Allocates memory that will be automatically managed by the Unified Memory system. 
##### Description

Allocates size bytes of managed memory on the device and returns in *devPtr a pointer to the allocated memory. If the device doesn't support allocating managed memory, cudaErrorNotSupported is returned. Support for managed memory can be queried using the device attribute cudaDevAttrManagedMemory. The allocated memory is suitably aligned for any kind of variable. The memory is not cleared. If size is 0, cudaMallocManaged returns cudaErrorInvalidValue. The pointer is valid on the CPU and on all GPUs in the system that support managed memory. All accesses to this pointer must obey the Unified Memory programming model.

flags specifies the default stream association for this allocation. flags must be one of cudaMemAttachGlobal or cudaMemAttachHost. The default value for flags is cudaMemAttachGlobal. If cudaMemAttachGlobal is specified, then this memory is accessible from any stream on any device. If cudaMemAttachHost is specified, then the allocation is created with initial visibility restricted to host access only; an explicit call to cudaStreamAttachMemAsync will be required to enable access on the device.

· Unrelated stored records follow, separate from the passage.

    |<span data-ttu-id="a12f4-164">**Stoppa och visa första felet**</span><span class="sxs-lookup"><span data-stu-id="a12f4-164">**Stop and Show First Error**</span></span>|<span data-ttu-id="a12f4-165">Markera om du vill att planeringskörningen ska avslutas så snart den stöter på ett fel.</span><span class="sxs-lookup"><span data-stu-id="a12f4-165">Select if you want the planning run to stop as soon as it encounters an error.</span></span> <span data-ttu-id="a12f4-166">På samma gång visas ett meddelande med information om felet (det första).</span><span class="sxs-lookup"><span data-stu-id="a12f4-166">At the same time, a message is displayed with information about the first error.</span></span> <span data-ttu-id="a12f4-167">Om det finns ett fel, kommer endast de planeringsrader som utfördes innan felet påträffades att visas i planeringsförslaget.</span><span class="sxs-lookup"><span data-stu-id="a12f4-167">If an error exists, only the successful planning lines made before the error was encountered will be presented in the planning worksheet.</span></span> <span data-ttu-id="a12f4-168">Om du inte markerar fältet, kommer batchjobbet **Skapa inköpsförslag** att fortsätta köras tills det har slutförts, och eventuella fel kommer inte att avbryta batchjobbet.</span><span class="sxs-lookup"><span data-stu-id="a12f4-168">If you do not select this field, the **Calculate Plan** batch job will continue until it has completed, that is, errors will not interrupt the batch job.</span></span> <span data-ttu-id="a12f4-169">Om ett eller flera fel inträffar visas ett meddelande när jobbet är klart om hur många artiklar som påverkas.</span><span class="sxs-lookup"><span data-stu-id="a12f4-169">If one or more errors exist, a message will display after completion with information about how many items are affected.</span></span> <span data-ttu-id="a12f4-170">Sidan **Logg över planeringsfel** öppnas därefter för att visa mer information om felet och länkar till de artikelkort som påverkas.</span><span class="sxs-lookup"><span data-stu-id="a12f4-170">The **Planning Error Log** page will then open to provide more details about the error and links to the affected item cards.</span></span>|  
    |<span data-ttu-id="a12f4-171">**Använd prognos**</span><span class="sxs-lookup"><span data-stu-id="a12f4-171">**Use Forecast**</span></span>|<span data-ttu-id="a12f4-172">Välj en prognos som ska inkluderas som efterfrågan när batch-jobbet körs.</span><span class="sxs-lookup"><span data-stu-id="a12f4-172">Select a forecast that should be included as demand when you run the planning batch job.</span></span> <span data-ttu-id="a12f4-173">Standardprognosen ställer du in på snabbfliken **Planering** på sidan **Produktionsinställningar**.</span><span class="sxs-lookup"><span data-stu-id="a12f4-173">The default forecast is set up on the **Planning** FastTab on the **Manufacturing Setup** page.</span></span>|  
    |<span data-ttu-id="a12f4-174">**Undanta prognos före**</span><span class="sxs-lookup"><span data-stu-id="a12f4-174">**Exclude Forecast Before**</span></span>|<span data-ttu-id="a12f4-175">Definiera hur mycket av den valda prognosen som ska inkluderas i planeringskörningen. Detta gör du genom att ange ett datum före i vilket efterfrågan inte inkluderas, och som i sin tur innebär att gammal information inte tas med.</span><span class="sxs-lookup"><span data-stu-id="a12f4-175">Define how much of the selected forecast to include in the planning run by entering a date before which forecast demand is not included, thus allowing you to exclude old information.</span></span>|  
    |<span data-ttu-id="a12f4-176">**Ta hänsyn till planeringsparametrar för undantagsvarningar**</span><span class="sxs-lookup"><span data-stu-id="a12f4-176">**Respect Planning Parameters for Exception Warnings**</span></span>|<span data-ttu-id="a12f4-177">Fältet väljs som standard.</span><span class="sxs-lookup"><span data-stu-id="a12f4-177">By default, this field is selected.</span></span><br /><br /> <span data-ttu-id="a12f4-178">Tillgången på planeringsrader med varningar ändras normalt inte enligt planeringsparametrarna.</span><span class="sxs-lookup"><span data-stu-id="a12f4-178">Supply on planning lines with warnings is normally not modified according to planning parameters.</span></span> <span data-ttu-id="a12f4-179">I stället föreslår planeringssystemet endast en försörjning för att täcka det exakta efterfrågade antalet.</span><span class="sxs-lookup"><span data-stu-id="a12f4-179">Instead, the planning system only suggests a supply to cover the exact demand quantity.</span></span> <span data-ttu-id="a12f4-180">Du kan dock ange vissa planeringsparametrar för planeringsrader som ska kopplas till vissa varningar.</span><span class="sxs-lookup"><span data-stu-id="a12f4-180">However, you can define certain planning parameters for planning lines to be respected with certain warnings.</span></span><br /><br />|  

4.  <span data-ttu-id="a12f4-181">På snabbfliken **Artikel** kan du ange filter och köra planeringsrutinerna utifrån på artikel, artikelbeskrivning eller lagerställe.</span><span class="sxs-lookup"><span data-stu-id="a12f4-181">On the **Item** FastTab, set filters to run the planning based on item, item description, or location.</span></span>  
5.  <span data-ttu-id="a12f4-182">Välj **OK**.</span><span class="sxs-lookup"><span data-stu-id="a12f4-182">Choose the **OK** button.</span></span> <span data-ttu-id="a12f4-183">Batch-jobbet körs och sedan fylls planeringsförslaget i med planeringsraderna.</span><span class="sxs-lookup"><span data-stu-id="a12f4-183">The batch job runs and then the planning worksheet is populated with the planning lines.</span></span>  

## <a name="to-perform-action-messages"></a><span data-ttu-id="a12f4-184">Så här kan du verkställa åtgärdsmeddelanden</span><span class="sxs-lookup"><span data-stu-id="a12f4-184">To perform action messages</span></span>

If the association is later changed via cudaStreamAttachMemAsync to a single stream, the default association, as specifed during cudaMallocManaged, is restored when that stream is destroyed. For __managed__ variables, the default association is always cudaMemAttachGlobal. Note that destroying a stream is an asynchronous operation, and as a result, the change to default association won't happen until all work in the stream has completed.

Memory allocated with cudaMallocManaged should be released with cudaFree.

On a multi-GPU system with peer-to-peer support, where multiple GPUs support managed memory, the physical storage is created on the GPU which is active at the time cudaMallocManaged is called. All other GPUs will reference the data at reduced bandwidth via peer mappings over the PCIe bus. The Unified Memory management system does not migrate memory between GPUs.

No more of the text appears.